▶ _Problem_
In the entries below, find the line with "- **Validación de" and the line with "2. Navega al"; give again those lines and every line between them, exactly.

▶ _Source material_

-=-=-=-=-

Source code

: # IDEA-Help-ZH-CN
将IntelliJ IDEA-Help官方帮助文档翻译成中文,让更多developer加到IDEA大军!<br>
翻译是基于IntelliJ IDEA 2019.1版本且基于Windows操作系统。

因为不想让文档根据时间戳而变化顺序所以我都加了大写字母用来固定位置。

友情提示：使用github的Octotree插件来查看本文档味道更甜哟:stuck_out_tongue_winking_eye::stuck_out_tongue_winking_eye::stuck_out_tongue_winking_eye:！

-=-=-=-=-

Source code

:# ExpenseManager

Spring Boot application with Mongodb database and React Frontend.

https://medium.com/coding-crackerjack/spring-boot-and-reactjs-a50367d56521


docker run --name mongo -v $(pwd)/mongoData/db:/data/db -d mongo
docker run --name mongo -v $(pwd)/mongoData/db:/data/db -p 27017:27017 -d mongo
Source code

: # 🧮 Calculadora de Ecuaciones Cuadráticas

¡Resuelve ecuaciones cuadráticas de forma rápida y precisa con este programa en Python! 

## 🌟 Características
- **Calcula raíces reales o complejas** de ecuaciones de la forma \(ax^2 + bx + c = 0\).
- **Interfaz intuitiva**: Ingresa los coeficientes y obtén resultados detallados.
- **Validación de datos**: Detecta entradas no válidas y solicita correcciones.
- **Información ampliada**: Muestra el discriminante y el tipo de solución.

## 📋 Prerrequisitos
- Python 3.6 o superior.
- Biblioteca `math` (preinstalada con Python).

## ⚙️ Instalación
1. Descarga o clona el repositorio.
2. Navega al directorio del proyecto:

-=-=-=-=-

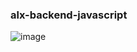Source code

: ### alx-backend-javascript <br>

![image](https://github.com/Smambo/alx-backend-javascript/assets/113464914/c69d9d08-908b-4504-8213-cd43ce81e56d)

-=-=-=-=-

▶ _Task output_
- **Validación de datos**: Detecta entradas no válidas y solicita correcciones.
- **Información ampliada**: Muestra el discriminante y el tipo de solución.

## 📋 Prerrequisitos
- Python 3.6 o superior.
- Biblioteca `math` (preinstalada con Python).

## ⚙️ Instalación
1. Descarga o clona el repositorio.
2. Navega al directorio del proyecto:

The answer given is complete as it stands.